In examining intentionality, Gray also demonstrated in a follow-up study that not just positive intentions but negative intentions as well can amplify the meaning of an experience. In this study, all participants received electric shocks from another person, their study partner. Participants either believed their partner was shocking them with good intentions (to win them a large prize) or bad intentions (out of simple malevolence). Participants reported how much pain they felt from each shock, and results revealed that positive intentions made the shock feel more pleasant and negative intentions made the shock feel more painful (compared to when participants received no information about human intentions). Beyond mere positivity, human intentions convey significance. Compliments that we receive by accident feel less meaningful than compliments we receive on purpose, and the same is true of insults.

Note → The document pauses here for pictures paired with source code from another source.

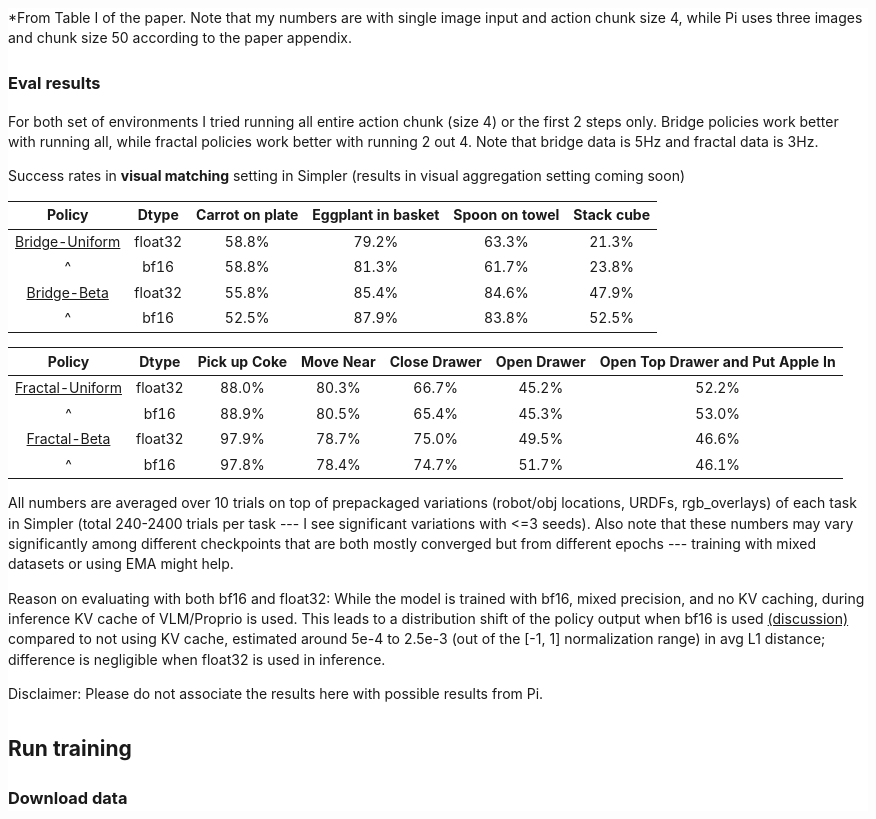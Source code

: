 *From Table I of the paper. Note that my numbers are with single image input and action chunk size 4, while Pi uses three images and chunk size 50 according to the paper appendix.

### Eval results

For both set of environments I tried running all entire action chunk (size 4) or the first 2 steps only. Bridge policies work better with running all, while fractal policies work better with running 2 out 4. Note that bridge data is 5Hz and fractal data is 3Hz.

Success rates in **visual matching** setting in Simpler (results in visual aggregation setting coming soon)

| Policy | Dtype | Carrot on plate | Eggplant in basket | Spoon on towel | Stack cube |
|:------:|:-----:|:---------------:|:------------------:|:--------------:|:----------:|
| [Bridge-Uniform](https://huggingface.co/allenzren/open-pi-zero/blob/main/bridge_uniform_step19296_2024-12-26_22-31_42.pt)   | float32 | 58.8% | 79.2% | 63.3% | 21.3% |
| ^   | bf16 | 58.8% | 81.3% | 61.7% | 23.8% |
| [Bridge-Beta](https://huggingface.co/allenzren/open-pi-zero/blob/main/bridge_beta_step19296_2024-12-26_22-30_42.pt)    | float32 | 55.8% | 85.4% | 84.6% | 47.9% |
| ^    | bf16 | 52.5% | 87.9% | 83.8% | 52.5% |





| Policy | Dtype | Pick up Coke | Move Near | Close Drawer | Open Drawer | Open Top Drawer and Put Apple In |
|:------:|:-----:|:------------:|:---------:|:------------:|:-----------:|:--------------------------------:|
| [Fractal-Uniform](https://huggingface.co/allenzren/open-pi-zero/blob/main/fractal_uniform_step29576_2024-12-31_22-26_42.pt) | float32 | 88.0% | 80.3% | 66.7% | 45.2% | 52.2% |
| ^ | bf16 | 88.9% | 80.5% | 65.4% | 45.3% | 53.0% |
| [Fractal-Beta](https://huggingface.co/allenzren/open-pi-zero/blob/main/fractal_beta_step29576_2024-12-29_13-10_42.pt) | float32 | 97.9% | 78.7% | 75.0% | 49.5% | 46.6% |
| ^ | bf16 | 97.8% | 78.4% | 74.7% | 51.7% | 46.1% |





All numbers are averaged over 10 trials on top of prepackaged variations (robot/obj locations, URDFs, rgb_overlays) of each task in Simpler (total 240-2400 trials per task --- I see significant variations with <=3 seeds). Also note that these numbers may vary significantly among different checkpoints that are both mostly converged but from different epochs --- training with mixed datasets or using EMA might help.

Reason on evaluating with both bf16 and float32: While the model is trained with bf16, mixed precision, and no KV caching, during inference KV cache of VLM/Proprio is used. This leads to a distribution shift of the policy output when bf16 is used [(discussion)](https://github.com/huggingface/transformers/issues/25420#issuecomment-1775317535) compared to not using KV cache, estimated around 5e-4 to 2.5e-3 (out of the [-1, 1] normalization range) in avg L1 distance; difference is negligible when float32 is used in inference.

Disclaimer: Please do not associate the results here with possible results from Pi.

## Run training

### Download data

In an increasingly technologically advanced age, the demand for handmade goods has never been higher.

The significance we ascribe to intentions also explains why people value human-made objects more than machine-manufactured ones. The work of psychologist Robert Kreuzbauer and colleagues shows that the confluence of two factors drives this tendency: (1) how symbolic the particular object is –– that is, how much the object is meant to communicate something, and (2) how much intentional control the creator has over the particular object [8]. In Kreuzbauer’s studies he described to participants several objects in terms of either their symbolic properties (i.e., aesthetics) or their functional properties (i.e., utility). One study, for example, described a wine glass by highlighting its shape as a symbolic property or its durability as a functional property. In addition, some participants read that the wine glass company has developed a special glassblowing technique that reflects each glassblower’s unique agency over the process, whereas other participants read that the glassblowing technique removes the agency of any particular glassblower so that the wine glasses are identical. People reported valuing the wine glass more when they read about the glass in terms of its symbolic property and learning that each one varied according to the glassblower’s work. In other words, when an object is intended to convey a symbolic expression and a human being has agency in crafting that expression, people view the object as meaningful and, therefore, valuable.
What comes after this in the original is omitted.